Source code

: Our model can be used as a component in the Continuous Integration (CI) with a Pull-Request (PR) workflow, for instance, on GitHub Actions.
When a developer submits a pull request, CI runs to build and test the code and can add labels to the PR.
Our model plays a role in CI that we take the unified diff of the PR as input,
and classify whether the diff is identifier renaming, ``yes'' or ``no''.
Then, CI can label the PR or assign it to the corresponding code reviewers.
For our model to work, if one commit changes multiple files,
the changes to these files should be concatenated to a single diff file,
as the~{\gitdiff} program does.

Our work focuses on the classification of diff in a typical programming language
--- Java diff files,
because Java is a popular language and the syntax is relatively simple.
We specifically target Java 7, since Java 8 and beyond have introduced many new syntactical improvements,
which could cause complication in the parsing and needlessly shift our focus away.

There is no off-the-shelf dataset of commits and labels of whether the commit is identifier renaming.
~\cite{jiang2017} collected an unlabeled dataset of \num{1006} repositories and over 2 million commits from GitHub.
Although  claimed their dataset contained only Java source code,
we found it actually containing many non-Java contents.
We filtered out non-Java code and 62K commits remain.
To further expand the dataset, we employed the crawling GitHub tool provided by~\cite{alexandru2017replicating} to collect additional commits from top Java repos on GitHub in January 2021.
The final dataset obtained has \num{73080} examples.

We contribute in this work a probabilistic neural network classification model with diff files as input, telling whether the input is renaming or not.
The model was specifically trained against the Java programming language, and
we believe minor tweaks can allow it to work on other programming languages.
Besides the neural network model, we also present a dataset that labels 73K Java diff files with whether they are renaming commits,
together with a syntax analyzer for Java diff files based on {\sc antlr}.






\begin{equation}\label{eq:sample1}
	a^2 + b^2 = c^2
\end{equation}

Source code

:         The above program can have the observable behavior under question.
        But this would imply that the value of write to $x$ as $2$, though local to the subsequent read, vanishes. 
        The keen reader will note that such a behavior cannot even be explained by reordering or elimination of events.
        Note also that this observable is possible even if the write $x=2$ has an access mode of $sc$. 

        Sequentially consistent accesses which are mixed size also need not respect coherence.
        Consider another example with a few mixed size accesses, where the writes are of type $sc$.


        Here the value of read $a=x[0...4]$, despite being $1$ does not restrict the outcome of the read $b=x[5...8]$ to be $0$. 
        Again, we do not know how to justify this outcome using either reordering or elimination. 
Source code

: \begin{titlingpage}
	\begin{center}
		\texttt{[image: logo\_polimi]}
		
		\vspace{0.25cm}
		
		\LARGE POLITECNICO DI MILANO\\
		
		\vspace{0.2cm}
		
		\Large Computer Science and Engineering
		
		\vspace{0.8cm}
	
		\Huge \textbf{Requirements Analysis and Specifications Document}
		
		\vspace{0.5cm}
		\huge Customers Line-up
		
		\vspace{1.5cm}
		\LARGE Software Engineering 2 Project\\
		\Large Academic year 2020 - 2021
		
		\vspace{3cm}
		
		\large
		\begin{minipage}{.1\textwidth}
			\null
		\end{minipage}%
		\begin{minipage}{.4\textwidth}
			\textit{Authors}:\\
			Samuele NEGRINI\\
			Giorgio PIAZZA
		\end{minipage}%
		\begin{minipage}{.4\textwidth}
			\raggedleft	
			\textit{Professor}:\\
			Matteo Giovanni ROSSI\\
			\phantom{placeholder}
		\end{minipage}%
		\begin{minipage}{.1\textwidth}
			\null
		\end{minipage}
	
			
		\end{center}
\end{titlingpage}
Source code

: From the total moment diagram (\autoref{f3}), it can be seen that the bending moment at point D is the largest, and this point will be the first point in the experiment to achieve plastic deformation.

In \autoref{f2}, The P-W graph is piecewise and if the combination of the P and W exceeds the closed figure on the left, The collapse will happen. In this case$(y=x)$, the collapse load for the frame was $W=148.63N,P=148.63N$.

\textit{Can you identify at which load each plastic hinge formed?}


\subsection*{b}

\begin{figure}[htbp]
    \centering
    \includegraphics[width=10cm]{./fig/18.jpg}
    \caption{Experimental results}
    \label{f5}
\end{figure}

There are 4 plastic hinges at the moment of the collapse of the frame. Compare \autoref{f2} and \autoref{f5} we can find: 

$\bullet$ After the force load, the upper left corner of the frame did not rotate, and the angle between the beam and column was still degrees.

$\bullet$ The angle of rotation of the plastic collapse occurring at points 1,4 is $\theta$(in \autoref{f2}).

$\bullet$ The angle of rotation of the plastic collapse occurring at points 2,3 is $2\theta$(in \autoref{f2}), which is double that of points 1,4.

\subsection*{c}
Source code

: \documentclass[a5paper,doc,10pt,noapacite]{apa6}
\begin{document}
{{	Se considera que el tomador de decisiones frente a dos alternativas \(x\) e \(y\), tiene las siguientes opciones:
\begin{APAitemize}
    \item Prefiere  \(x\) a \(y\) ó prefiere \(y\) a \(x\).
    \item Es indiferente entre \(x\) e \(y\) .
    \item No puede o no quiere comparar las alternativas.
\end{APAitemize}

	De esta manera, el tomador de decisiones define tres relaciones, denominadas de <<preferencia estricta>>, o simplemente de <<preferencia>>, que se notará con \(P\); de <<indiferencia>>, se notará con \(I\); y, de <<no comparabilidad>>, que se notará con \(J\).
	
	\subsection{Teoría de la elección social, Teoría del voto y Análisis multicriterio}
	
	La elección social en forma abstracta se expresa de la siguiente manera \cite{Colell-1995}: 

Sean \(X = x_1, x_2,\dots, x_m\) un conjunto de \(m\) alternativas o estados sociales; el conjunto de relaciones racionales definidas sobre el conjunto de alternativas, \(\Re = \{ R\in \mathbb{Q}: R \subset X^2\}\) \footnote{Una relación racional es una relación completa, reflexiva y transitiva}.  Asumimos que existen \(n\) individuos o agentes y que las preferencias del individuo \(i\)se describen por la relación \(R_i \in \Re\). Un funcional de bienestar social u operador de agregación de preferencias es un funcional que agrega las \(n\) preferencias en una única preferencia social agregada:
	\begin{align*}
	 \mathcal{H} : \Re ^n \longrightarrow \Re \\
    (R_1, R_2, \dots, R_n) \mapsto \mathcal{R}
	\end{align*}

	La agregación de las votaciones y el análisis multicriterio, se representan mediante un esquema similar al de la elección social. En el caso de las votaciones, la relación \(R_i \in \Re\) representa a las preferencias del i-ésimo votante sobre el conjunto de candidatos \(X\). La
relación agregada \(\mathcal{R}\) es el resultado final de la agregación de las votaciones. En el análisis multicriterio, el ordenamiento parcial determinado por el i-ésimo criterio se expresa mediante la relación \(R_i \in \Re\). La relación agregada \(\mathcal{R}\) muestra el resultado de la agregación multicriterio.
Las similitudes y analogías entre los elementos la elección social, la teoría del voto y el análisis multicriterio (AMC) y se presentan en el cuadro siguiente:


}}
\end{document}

---

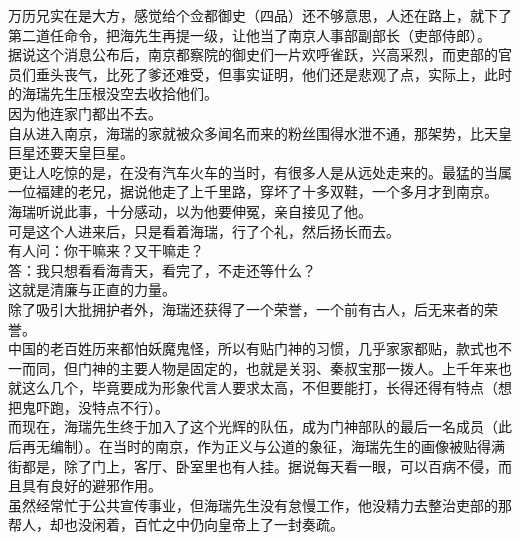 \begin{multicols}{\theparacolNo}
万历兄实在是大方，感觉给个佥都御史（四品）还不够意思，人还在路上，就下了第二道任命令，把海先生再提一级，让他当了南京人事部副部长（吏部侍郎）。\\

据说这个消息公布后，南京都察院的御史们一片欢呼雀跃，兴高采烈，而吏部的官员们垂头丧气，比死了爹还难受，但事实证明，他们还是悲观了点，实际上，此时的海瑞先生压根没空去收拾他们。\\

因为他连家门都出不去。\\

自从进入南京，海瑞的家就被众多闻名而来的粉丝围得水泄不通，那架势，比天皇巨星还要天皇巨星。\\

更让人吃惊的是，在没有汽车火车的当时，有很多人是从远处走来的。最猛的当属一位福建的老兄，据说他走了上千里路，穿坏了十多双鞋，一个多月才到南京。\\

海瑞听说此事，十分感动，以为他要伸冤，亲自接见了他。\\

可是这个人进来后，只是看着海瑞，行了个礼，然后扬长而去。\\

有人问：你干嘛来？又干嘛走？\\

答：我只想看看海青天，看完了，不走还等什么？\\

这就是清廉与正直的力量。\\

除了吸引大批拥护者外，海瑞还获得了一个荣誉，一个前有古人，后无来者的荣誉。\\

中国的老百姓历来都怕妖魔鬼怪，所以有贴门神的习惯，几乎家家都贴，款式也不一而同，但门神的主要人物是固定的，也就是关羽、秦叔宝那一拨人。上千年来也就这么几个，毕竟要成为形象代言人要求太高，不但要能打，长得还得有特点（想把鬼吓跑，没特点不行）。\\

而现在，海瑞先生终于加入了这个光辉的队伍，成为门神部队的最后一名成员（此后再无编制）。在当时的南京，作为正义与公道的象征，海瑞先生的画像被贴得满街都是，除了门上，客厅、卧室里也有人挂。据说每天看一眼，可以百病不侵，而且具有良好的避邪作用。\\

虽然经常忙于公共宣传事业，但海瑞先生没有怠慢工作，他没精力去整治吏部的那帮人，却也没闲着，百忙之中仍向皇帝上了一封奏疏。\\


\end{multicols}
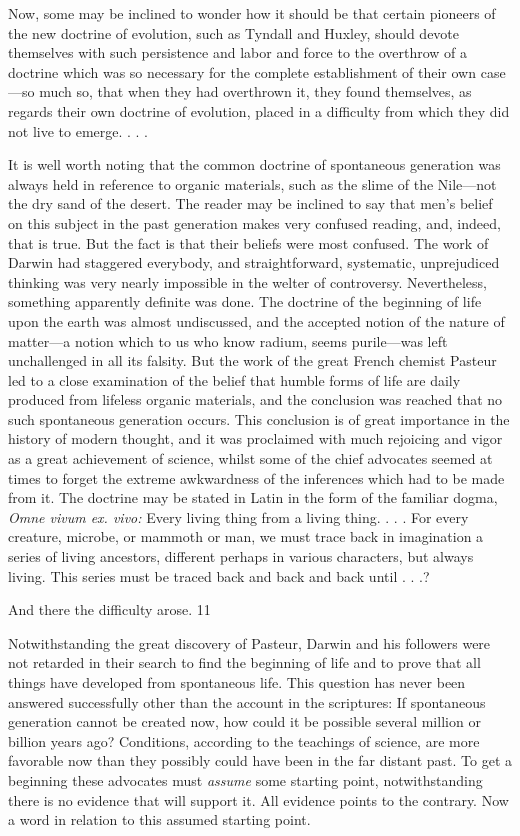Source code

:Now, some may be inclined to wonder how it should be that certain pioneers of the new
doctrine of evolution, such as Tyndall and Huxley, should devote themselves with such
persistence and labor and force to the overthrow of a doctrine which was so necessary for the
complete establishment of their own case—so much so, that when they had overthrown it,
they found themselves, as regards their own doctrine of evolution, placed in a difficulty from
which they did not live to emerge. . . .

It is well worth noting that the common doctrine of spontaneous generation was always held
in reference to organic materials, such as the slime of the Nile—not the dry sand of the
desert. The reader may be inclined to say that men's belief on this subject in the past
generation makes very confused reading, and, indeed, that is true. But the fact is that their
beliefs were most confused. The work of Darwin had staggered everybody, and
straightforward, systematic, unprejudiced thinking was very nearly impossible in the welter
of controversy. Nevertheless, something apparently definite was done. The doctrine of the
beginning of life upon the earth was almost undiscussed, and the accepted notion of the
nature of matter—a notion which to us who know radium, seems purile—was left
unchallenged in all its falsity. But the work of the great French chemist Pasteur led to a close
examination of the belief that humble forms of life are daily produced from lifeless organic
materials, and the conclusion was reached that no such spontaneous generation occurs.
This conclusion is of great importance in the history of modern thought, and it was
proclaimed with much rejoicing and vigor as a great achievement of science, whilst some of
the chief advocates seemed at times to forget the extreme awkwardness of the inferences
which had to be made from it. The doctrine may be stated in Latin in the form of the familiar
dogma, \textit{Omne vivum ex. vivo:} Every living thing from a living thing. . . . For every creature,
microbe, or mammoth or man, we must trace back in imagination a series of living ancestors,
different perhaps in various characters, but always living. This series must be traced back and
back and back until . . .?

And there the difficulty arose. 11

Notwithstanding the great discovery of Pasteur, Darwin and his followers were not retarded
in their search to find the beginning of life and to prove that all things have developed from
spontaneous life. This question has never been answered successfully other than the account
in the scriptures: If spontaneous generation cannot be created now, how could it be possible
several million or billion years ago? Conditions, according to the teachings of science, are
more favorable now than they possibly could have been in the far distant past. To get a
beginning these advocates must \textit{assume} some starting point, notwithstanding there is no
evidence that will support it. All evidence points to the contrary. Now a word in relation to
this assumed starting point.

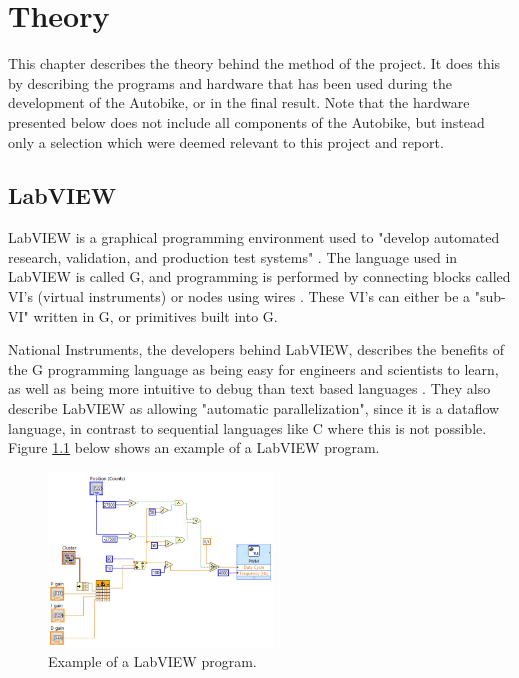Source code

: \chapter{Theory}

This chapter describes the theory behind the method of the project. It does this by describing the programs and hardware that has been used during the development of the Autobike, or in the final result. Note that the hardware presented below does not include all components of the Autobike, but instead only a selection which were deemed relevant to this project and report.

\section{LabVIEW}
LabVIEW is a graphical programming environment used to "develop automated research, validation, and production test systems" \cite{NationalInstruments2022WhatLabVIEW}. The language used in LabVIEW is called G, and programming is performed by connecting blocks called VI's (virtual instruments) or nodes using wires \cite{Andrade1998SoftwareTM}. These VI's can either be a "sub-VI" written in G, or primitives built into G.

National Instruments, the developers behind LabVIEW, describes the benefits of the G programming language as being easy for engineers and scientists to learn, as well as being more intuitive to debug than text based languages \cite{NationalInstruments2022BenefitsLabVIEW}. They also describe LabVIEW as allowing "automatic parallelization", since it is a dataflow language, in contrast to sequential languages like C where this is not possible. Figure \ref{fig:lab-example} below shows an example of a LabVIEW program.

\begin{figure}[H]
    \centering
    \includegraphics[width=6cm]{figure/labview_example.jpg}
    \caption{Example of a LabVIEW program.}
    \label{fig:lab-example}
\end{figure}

▶ [What you are asked to do]: The lines to report are those in the material above that contain the word "conclusion"; copy every one of them.

▶ [Your response]:
materials, and the conclusion was reached that no such spontaneous generation occurs.
This conclusion is of great importance in the history of modern thought, and it was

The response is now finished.